Jessel has a good point in there — it’s hard enough for national media companies to keep up, let alone local TV stations faced with a growing array of possibilities, from social media to apps on just about everything — iPhone, iPad, Android, Samsung TV…. Where to prioritize with limited resources?
And then there’s the old battle between TV and everything else. “If [local TV execs] actually tried to grasp the new media,” he writes, “they wouldn’t have much time for the old media. They have stations to run and that’s not as easy as it used to be, what with the new media shattering audiences into a million pieces.”
That argument always makes me shake my head. It’s the classic “either-or” trap heard daily in local TV hallways. But media fragmentation is precisely why local TV must experiment at a higher velocity, not take a breather. As Gordon Borrell says in Jessel’s piece, it’s about picking your battles and making hard decisions to abandon stuff that’s not working.
So what are those battles? As we approach 2011, I think local TV should focus on one thing: create compelling, original video programming that works for on-demand viewing just as well as it works for linear TV. Unique local programming with a longer shelf-life that people will share via social media.
The problem is, newscasts don’t fit that bill. They’re designed for live linear viewing, with a short shelf-life. Nobody really watches newscasts on-demand or even shortened webcast versions of newscasts. Most of the local news that people share on Facebook and Twitter is not video, but text and photos. Some of the craziest web clips from a newscast will draw an audience, but never at a large enough volume at a local level to drive real revenue — because, in part, three other TV stations are doing the same thing.

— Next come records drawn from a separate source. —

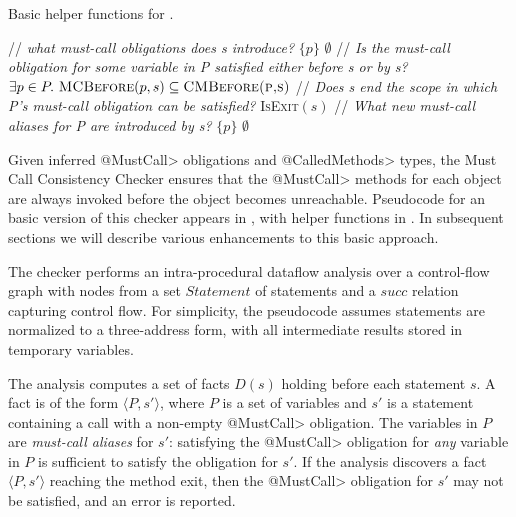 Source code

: \begin{algorithm}
  \caption{Basic helper functions for .}
  \label{alg:helpers}
  \begin{algorithmic}[1]
  \State // \textit{what must-call obligations does s introduce?}
    \State \Return $\{ p \}$
  \Else
    \State \Return $\emptyset$
  \EndIf
  \EndProcedure
  \State // \textit{Is the must-call obligation for some variable in P satisfied either before s or by s?}
  \State \Return $\exists p \in P .\ \textsc{MCBefore}(p,s) \subseteq \textsc{CMBefore(p,s)}$
  \EndProcedure
  \State // \textit{Does s end the scope in which P's must-call obligation can
  be satisfied?}
  \State \Return \textsc{IsExit}$(s)$
  \EndProcedure
  \State // \textit{What new must-call aliases for P are introduced by s?}
    \State \Return $\{ p \}$
  \Else
    \State \Return $\emptyset$
  \EndIf
  \EndProcedure
  \end{algorithmic}

\end{algorithm}

Given inferred \<@MustCall> obligations and \<@CalledMethods> types, the Must
Call Consistency Checker ensures that the \<@MustCall> methods for each object
are always invoked before the object becomes unreachable.  Pseudocode for an
basic version of this checker appears in , with
helper functions in .  In subsequent sections we will describe
various enhancements to this basic approach.

The checker performs an intra-procedural dataflow analysis over a control-flow
graph with nodes from a set $\mathit{Statement}$ of statements and a
$\mathit{succ}$ relation capturing control flow.  For simplicity, the pseudocode
assumes statements are normalized to a three-address form, with all intermediate
results stored in temporary variables.  

The analysis computes a set of facts $D(s)$ holding before each statement $s$.
A fact is of the form $\langle P, s' \rangle$, where $P$ is a set of variables
and $s'$ is a statement containing a call with a non-empty \<@MustCall>
obligation. The variables in $P$ are \emph{must-call aliases} for $s'$:
satisfying the \<@MustCall> obligation for \emph{any} variable in $P$ is
sufficient to satisfy the obligation for $s'$.  If the analysis discovers a fact
$\langle P, s' \rangle$ reaching the method exit, then the \<@MustCall>
obligation for $s'$ may not be satisfied, and an error is reported.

To me that’s an opportunity to create new kinds of local video programming that branch out beyond traditional news to local infotainment. Unique programming that people will talk about, share on Facebook and Twitter, participate in, and make a point to seek out on-demand to watch. A TV show that’s deconstructable into shareable pieces. Or better yet, shareable pieces that construct into a TV show. Video that can be watched for weeks or months, not just hours. And ideally, programming that has value for a national niche audience, as well. For example, in Seattle we’re known for the environment, the outdoors, philanthropy and interestingly, video gaming. Other markets have other specialties.
It also must be produced with a lower cost structure. Significantly lower.
In a time in which the TV syndication market is in doubt more than ever (Oprah!) and networks are distributing their shows elsewhere (Hulu!), it’s imperative that TV stations learn how to produce unique video content in a cost-effective way that can create new “off-platform” audiences at volume. Duplicating newscasts with new graphics, however, is not the answer.
To get there, station groups need to bring on creative programming talent from new sources, and this is where the cultural shift kicks in. Small production houses, local bloggers, popular Twitter accounts or even YouTube producers may be a better source of creative ideas than the station itself. They’re also much more comfortable producing video at a lower cost than traditional TV.
Then create a branded multiplatform “show”, distribute it via social media and low-cost video apps on the highest-priority platforms, and learn from what happens next. I believe the best shows will drive the most distribution, generating enough incremental revenue to shine a light on a new future of local TV.